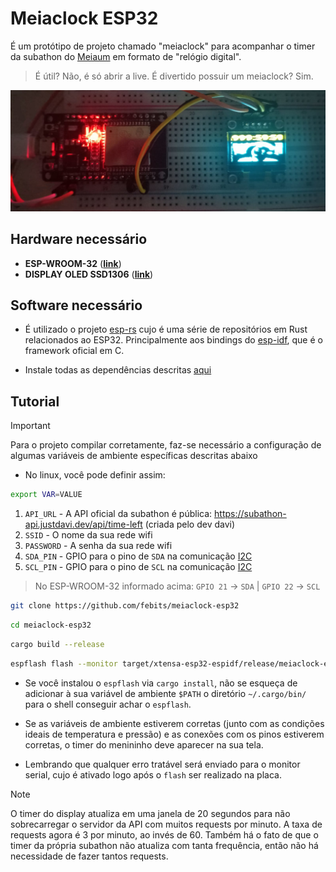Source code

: # Meiaclock ESP32

É um protótipo de projeto chamado "meiaclock" para acompanhar o timer da subathon do [Meiaum](https://www.twitch.tv/omeiaum) em formato de "relógio digital".

> É útil? Não, é só abrir a live. É divertido possuir um meiaclock? Sim.

![**Meiaclock on protoboard**](./resources/protoboard-meiaclock.jpeg)

## Hardware necessário

- **ESP-WROOM-32** ([**link**](https://produto.mercadolivre.com.br/MLB-2860521829-placa-esp32-pino-soldado-wifi-bluetooth-com-esp32-wroom-32-_JM#position%3D7%26search_layout%3Dgrid%26type%3Ditem%26tracking_id%3Dbbe17ad6-7576-411a-bbe2-36c74bee9b6c))
- **DISPLAY OLED SSD1306** ([**link**](https://produto.mercadolivre.com.br/MLB-3892633142-modulo-display-oled-tela-096-i2c-ssd1306-lcd-arduino-pic-_JM#position%3D8%26search_layout%3Dgrid%26type%3Ditem%26tracking_id%3D961fbed5-86bb-4f01-b51e-4b6e587b63c5))

## Software necessário

- É utilizado o projeto [esp-rs](https://github.com/esp-rs) cujo é uma série de repositórios em Rust relacionados ao ESP32. Principalmente aos bindings do [esp-idf](https://docs.espressif.com/projects/esp-idf/en/stable/esp32/index.html), que é o framework oficial em C.

- Instale todas as dependências descritas [aqui](https://github.com/esp-rs/esp-idf-template?tab=readme-ov-file#prerequisites)

## Tutorial

> [!IMPORTANT]
> Para o projeto compilar corretamente, faz-se necessário a configuração de algumas variáveis de ambiente específicas descritas abaixo

- No linux, você pode definir assim:
```bash
export VAR=VALUE
```
1. `API_URL` - A API oficial da subathon é pública: https://subathon-api.justdavi.dev/api/time-left (criada pelo dev davi)
2. `SSID` - O nome da sua rede wifi
3. `PASSWORD` - A senha da sua rede wifi
4. `SDA_PIN` - GPIO para o pino de `SDA` na comunicação [I2C](https://www.circuitbasics.com/basics-of-the-i2c-communication-protocol/)
5. `SCL_PIN` - GPIO para o pino de `SCL` na comunicação [I2C](https://www.circuitbasics.com/basics-of-the-i2c-communication-protocol/)

> No ESP-WROOM-32 informado acima:
> `GPIO 21` -> `SDA` |
> `GPIO 22` -> `SCL`

```bash
git clone https://github.com/febits/meiaclock-esp32
```
```bash
cd meiaclock-esp32
```
```bash
cargo build --release
```
```bash
espflash flash --monitor target/xtensa-esp32-espidf/release/meiaclock-esp32
```
- Se você instalou o `espflash` via `cargo install`, não se esqueça de adicionar à sua variável de ambiente `$PATH` o diretório `~/.cargo/bin/` para o shell conseguir achar o `espflash`.

- Se as variáveis de ambiente estiverem corretas (junto com as condições ideais de temperatura e pressão) e as conexões com os pinos estiverem corretas, o timer do menininho deve aparecer na sua tela.

- Lembrando que qualquer erro tratável será enviado para o monitor serial, cujo é ativado logo após o `flash` ser realizado na placa.

> [!NOTE]
> O timer do display atualiza em uma janela de 20 segundos para não sobrecarregar o servidor da API com muitos requests por minuto. A taxa de requests agora é 3 por minuto, ao invés de 60. Também há o fato de que o timer da própria subathon não atualiza com tanta frequência, então não há necessidade de fazer tantos requests.
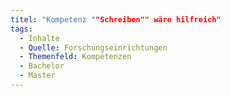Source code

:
 ```yaml
---
titel: "Kompetenz ""Schreiben"" wäre hilfreich"
tags:
  - Inhalte
  - Quelle: Forschungseinrichtungen
  - Themenfeld: Kompetenzen
  - Bachelor
  - Master
---
```

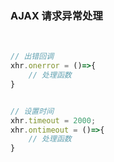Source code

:### AJAX 请求异常处理

<br>

```javascript
// 出错回调
xhr.onerror = ()=>{
    // 处理函数
}


// 设置时间
xhr.timeout = 2000;
xhr.ontimeout = ()=>{
    // 处理函数
}
```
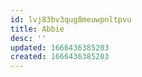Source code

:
 ```yaml
---
id: lvj83bv3qug8meuwpnltpvu
title: Abbie
desc: ''
updated: 1666436385203
created: 1666436385203
---
```

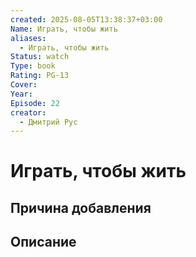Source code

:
 ```yaml
---
created: 2025-08-05T13:38:37+03:00
Name: Играть, чтобы жить
aliases:
  - Играть, чтобы жить
Status: watch
Type: book
Rating: PG-13
Cover: 
Year: 
Episode: 22
creator:
  - Дмитрий Рус
---
```


# Играть, чтобы жить








## Причина добавления




## Описание




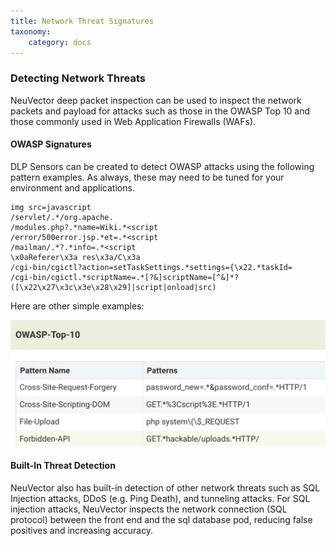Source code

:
 ```yaml
---
title: Network Threat Signatures
taxonomy:
    category: docs
---
```


### Detecting Network Threats

NeuVector deep packet inspection can be used to inspect the network packets and payload for attacks such as those in the OWASP Top 10 and those commonly used in Web Application Firewalls (WAFs).

#### OWASP Signatures

DLP Sensors can be created to detect OWASP attacks using the following pattern examples. As always, these may need to be tuned for your environment and applications.

```shell
img src=javascript
/servlet/.*/org.apache.
/modules.php?.*name=Wiki.*<script
/error/500error.jsp.*et=.*<script
/mailman/.*?.*info=.*<script
\x0aReferer\x3a res\x3a/C\x3a
/cgi-bin/cgictl?action=setTaskSettings.*settings={\x22.*taskId=
/cgi-bin/cgictl.*scriptName=.*[?&]scriptName=[^&]*?([\x22\x27\x3c\x3e\x28\x29]|script|onload|src)
```

Here are other simple examples:

![owasp](owasp_top10_dlp.png)

#### Built-In Threat Detection

NeuVector also has built-in detection of other network threats such as SQL Injection attacks, DDoS (e.g. Ping Death), and tunneling attacks. For SQL injection attacks, NeuVector inspects the network connection (SQL protocol) between the front end and the sql database pod, reducing false positives and increasing accuracy.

**********

### Exercise
Each line above that holds the string "display" should be copied and shown.

### Task response
- **DISPLAY OLED SSD1306** ([**link**](https://produto.mercadolivre.com.br/MLB-3892633142-modulo-display-oled-tela-096-i2c-ssd1306-lcd-arduino-pic-_JM#position%3D8%26search_layout%3Dgrid%26type%3Ditem%26tracking_id%3D961fbed5-86bb-4f01-b51e-4b6e587b63c5))
> O timer do display atualiza em uma janela de 20 segundos para não sobrecarregar o servidor da API com muitos requests por minuto. A taxa de requests agora é 3 por minuto, ao invés de 60. Também há o fato de que o timer da própria subathon não atualiza com tanta frequência, então não há necessidade de fazer tantos requests.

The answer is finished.